A drawing by Flemish painter Rubens sold for 8.2 million dollars in New York in a controversial auction, with quite a few arguing that the Dutch royal family, owner of the work, should have offered it to Dutch museums.

This exceptionally large work (49x31cm) depicting a young man with his arms raised and which was to be used for the preparation of the triptych The Erection of the Cross (circa 1610) ,had been acquired in 1838 by Prince William of Orange, future king of the Netherlands William II.

Unlike most monarchies, in Holland there is a distinction between the national heritage and that of the country’s sovereigns who originate from the House of Orange- Nassau.

In 2011, ‟Forbes” magazine estimated the royal assets at 220 million dollars.

In recent weeks, the announcement of the auction sale of several pieces of the collection of the royal house had attracted criticism from the Dutch museums. According to these institutions, Princess Cristina, who owned the specific drawing, should have first proposed that they buy it, before selling it at auction abroad. This is a moral duty, say the museums, who believe that Rubens’ drawing is part of the Dutch cultural heritage.
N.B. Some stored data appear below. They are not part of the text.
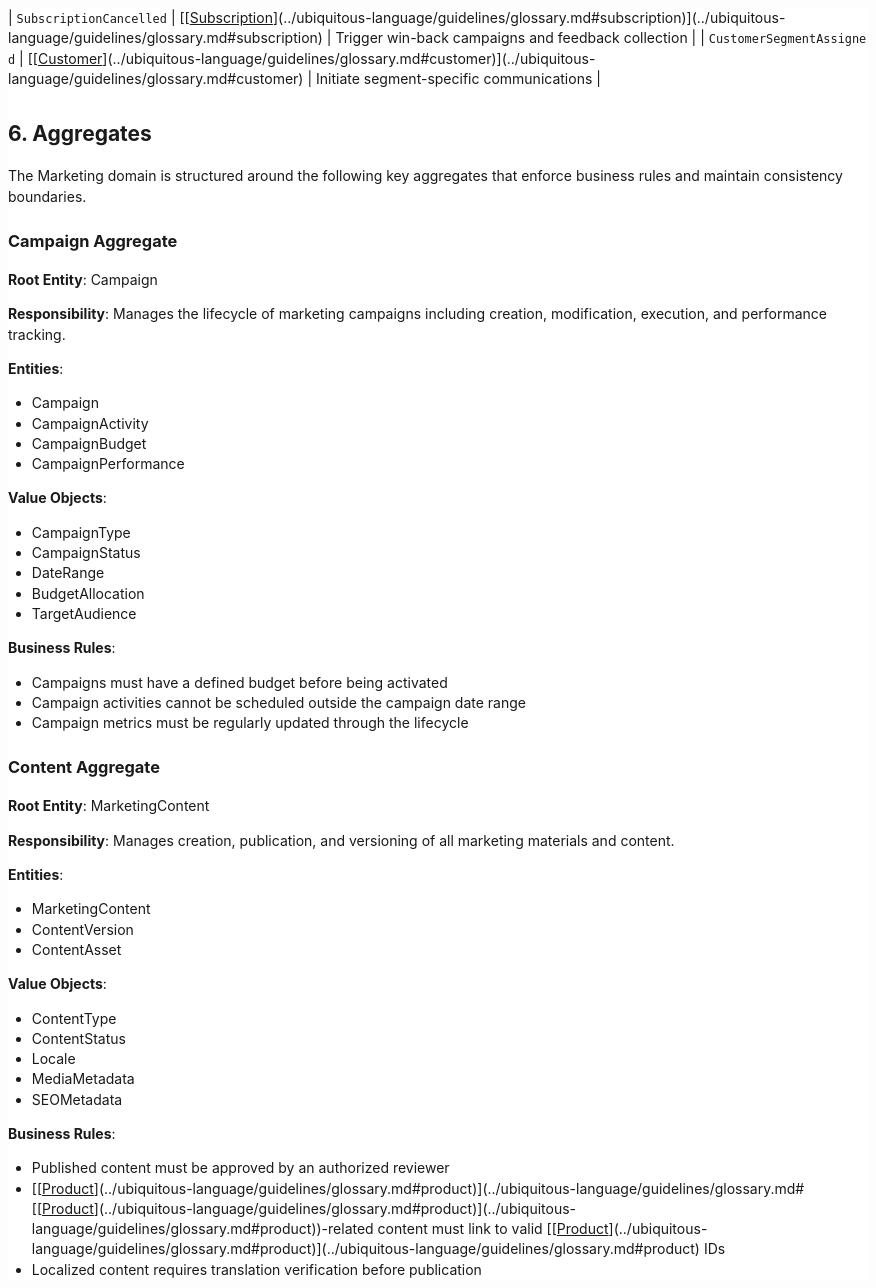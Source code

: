 | `SubscriptionCancelled` | [[[Subscription](../ubiquitous-language/guidelines/glossary.md#subscription)](../ubiquitous-language/guidelines/glossary.md#subscription)](../ubiquitous-language/guidelines/glossary.md#subscription) | Trigger win-back campaigns and feedback collection |
| `CustomerSegmentAssigned` | [[[Customer](../ubiquitous-language/guidelines/glossary.md#customer)](../ubiquitous-language/guidelines/glossary.md#customer)](../ubiquitous-language/guidelines/glossary.md#customer) | Initiate segment-specific communications |

## 6. Aggregates

The Marketing domain is structured around the following key aggregates that enforce business rules and maintain consistency boundaries.

### Campaign Aggregate

**Root Entity**: Campaign

**Responsibility**: Manages the lifecycle of marketing campaigns including creation, modification, execution, and performance tracking.

**Entities**:
- Campaign
- CampaignActivity
- CampaignBudget
- CampaignPerformance 

**Value Objects**:
- CampaignType
- CampaignStatus
- DateRange
- BudgetAllocation
- TargetAudience

**Business Rules**:
- Campaigns must have a defined budget before being activated
- Campaign activities cannot be scheduled outside the campaign date range
- Campaign metrics must be regularly updated through the lifecycle

### Content Aggregate

**Root Entity**: MarketingContent

**Responsibility**: Manages creation, publication, and versioning of all marketing materials and content.

**Entities**:
- MarketingContent
- ContentVersion
- ContentAsset

**Value Objects**:
- ContentType
- ContentStatus
- Locale
- MediaMetadata
- SEOMetadata

**Business Rules**:
- Published content must be approved by an authorized reviewer
- [[[Product](../ubiquitous-language/guidelines/glossary.md#product)](../ubiquitous-language/guidelines/glossary.md#product)](../ubiquitous-language/guidelines/glossary.md#[[[Product](../ubiquitous-language/guidelines/glossary.md#product)](../ubiquitous-language/guidelines/glossary.md#product)](../ubiquitous-language/guidelines/glossary.md#product))-related content must link to valid [[[Product](../ubiquitous-language/guidelines/glossary.md#product)](../ubiquitous-language/guidelines/glossary.md#product)](../ubiquitous-language/guidelines/glossary.md#product) IDs
- Localized content requires translation verification before publication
Members of the Social Liberal Party D66 which is part of the coalition government, also had reservations, before the Minister of Culture who comes from the same political party, put an end to the debate, saying that the decision to sell the a work belongs to its owner. Prime Minister Mark Rutte also said it was a “private matter.
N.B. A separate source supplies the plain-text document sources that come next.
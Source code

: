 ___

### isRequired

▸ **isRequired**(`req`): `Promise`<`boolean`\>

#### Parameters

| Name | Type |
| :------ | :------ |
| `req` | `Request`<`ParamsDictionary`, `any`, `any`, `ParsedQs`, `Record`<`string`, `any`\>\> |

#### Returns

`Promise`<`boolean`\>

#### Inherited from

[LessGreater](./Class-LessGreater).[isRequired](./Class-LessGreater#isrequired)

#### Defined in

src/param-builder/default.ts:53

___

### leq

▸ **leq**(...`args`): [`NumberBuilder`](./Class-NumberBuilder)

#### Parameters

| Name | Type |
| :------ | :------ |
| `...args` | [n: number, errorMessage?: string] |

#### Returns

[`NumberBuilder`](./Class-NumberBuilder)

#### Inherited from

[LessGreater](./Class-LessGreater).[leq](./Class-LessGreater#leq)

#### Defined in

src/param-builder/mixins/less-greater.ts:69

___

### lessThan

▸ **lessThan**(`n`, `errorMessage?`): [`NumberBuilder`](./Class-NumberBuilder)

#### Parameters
‟There is an important distinction to be made given that the drawing belongs to a private collection and a private individual″, explains Greg Rubenstein, Head of the Old Master Drawings Department Worldwide at Sotheby’s who organized the sale . ‟The owner can do what he/she wants with it; even sell it.”

Last Wednesday, after a short duel between the two buyers, one in the auction hall and the other over the phone, the drawing went for 7 million dollars. The fees and commissions raised the price to $ 8.2 million, well over Sotheby’s estimates which had been between $2.5 and 3.5 million. The previous record for a drawing by Rubens had been set at a Christie’s auction in London in 2014, with 3.2 million pounds ($5.5 million) for Samson and Delilah.